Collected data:
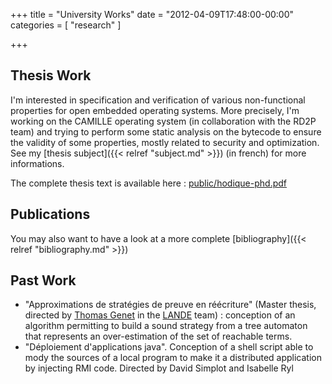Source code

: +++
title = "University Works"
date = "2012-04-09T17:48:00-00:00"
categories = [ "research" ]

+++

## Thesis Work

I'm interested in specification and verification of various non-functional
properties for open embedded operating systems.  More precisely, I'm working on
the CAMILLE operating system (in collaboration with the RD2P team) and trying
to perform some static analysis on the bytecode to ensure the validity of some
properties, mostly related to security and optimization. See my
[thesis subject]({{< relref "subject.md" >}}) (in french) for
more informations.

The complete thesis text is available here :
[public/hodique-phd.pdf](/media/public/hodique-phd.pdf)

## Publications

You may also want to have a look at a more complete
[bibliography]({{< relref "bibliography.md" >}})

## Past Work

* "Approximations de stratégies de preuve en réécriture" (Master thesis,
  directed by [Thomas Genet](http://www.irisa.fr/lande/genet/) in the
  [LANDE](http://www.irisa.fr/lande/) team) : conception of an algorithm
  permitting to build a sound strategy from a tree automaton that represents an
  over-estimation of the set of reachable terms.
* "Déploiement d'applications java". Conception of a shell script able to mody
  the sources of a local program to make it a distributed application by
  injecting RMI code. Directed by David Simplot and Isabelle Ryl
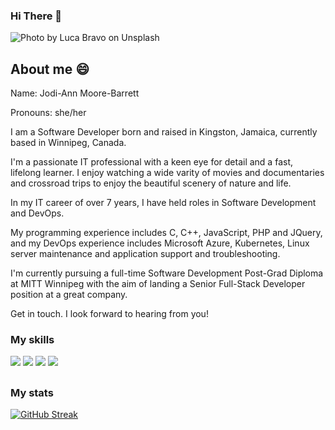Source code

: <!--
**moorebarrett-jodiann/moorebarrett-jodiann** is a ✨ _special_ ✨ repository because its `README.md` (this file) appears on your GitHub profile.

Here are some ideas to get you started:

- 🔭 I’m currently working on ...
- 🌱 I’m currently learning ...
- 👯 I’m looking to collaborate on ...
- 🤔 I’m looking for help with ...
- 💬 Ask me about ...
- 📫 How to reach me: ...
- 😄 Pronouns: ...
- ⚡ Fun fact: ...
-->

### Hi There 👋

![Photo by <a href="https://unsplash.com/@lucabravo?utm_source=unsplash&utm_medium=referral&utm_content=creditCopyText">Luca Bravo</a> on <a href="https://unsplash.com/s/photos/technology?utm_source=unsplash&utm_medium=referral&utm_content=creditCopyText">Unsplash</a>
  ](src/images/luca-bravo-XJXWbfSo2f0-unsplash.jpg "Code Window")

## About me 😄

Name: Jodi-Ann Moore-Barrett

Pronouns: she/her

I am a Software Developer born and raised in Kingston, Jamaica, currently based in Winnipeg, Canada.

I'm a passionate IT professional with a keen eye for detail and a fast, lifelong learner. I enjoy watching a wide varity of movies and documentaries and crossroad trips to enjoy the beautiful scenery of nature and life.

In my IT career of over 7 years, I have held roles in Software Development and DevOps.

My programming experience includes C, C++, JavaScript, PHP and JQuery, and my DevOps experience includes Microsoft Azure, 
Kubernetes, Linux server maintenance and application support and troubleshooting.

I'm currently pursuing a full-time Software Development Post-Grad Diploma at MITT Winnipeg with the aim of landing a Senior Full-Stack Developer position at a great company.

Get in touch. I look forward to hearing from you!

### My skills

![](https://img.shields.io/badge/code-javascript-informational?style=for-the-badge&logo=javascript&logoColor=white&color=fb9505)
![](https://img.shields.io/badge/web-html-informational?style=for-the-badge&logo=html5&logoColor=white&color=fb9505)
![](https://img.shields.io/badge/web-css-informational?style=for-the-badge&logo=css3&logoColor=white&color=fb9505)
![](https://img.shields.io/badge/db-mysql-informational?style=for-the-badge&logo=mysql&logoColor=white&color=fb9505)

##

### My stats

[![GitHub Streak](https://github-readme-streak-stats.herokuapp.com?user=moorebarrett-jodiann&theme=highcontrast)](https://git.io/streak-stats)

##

What needs to be done =>
Report each line of the entries where the word "style" occurs.

Answer box =>
![](https://img.shields.io/badge/code-javascript-informational?style=for-the-badge&logo=javascript&logoColor=white&color=fb9505)
![](https://img.shields.io/badge/web-html-informational?style=for-the-badge&logo=html5&logoColor=white&color=fb9505)
![](https://img.shields.io/badge/web-css-informational?style=for-the-badge&logo=css3&logoColor=white&color=fb9505)
![](https://img.shields.io/badge/db-mysql-informational?style=for-the-badge&logo=mysql&logoColor=white&color=fb9505)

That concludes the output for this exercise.